Required work =>
Please find every line of the listing below where "desserts" occurs and copy it.

Extracted information =>
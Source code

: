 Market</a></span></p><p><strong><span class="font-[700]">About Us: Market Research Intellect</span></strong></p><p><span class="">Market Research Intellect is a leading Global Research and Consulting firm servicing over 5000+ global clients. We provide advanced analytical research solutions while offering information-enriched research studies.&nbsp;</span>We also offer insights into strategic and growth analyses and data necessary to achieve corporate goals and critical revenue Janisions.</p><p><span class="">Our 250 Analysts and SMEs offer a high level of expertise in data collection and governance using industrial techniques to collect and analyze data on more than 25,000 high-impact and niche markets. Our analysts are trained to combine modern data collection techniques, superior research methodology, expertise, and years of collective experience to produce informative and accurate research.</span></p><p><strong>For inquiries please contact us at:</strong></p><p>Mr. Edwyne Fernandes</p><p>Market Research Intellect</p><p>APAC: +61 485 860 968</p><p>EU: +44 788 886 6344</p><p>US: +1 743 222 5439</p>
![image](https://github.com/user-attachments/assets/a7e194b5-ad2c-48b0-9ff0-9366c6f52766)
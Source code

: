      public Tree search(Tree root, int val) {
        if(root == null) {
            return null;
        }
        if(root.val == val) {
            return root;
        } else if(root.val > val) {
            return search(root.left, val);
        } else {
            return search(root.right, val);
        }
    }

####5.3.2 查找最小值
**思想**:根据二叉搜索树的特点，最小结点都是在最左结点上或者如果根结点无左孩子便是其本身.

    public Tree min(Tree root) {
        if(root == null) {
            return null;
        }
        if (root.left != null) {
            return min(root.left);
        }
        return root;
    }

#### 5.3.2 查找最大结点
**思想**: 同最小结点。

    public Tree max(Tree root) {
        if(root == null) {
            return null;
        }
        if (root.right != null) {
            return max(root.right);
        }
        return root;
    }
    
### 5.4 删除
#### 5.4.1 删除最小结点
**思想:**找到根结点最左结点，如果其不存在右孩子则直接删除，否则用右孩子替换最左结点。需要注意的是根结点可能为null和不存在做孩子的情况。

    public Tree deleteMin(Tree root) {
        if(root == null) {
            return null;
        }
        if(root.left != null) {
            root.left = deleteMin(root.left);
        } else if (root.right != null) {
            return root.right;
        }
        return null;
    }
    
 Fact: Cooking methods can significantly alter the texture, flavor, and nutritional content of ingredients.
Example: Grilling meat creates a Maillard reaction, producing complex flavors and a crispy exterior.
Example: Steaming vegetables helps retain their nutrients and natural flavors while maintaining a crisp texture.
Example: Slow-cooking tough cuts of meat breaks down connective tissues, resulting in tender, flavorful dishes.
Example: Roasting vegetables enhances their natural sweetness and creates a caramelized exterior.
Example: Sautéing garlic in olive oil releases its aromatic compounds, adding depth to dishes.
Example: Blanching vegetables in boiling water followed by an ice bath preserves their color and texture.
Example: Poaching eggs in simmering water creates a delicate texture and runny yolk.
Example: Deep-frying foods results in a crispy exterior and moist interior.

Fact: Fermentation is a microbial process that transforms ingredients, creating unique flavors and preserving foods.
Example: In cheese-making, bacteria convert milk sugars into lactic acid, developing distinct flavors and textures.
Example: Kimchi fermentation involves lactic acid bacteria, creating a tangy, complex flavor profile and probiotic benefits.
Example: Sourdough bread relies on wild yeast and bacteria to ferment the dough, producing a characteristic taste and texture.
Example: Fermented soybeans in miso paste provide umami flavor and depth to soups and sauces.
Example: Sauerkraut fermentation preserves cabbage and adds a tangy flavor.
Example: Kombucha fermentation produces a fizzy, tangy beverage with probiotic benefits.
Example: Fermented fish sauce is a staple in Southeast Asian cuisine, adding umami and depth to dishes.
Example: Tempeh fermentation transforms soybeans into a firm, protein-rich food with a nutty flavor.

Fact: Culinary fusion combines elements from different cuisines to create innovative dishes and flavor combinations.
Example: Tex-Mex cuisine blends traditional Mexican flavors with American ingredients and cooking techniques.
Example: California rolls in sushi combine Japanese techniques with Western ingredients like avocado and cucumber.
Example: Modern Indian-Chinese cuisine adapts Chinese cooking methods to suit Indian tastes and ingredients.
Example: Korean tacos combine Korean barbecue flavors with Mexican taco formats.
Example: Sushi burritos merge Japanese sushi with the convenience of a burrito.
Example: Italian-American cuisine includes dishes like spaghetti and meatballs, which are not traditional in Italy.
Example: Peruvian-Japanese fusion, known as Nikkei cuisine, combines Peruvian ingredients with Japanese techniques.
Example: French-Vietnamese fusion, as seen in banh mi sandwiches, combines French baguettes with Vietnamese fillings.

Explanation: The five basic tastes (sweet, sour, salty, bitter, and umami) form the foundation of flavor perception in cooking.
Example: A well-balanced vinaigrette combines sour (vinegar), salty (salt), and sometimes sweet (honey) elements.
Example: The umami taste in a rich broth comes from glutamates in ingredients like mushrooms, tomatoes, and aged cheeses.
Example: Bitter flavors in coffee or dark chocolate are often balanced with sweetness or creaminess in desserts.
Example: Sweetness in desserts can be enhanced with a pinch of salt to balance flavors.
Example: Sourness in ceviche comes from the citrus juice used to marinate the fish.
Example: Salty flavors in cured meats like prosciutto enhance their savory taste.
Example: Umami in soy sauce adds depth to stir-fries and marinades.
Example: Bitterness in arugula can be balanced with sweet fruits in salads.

Task answer =>
Example: Bitter flavors in coffee or dark chocolate are often balanced with sweetness or creaminess in desserts.
Example: Sweetness in desserts can be enhanced with a pinch of salt to balance flavors.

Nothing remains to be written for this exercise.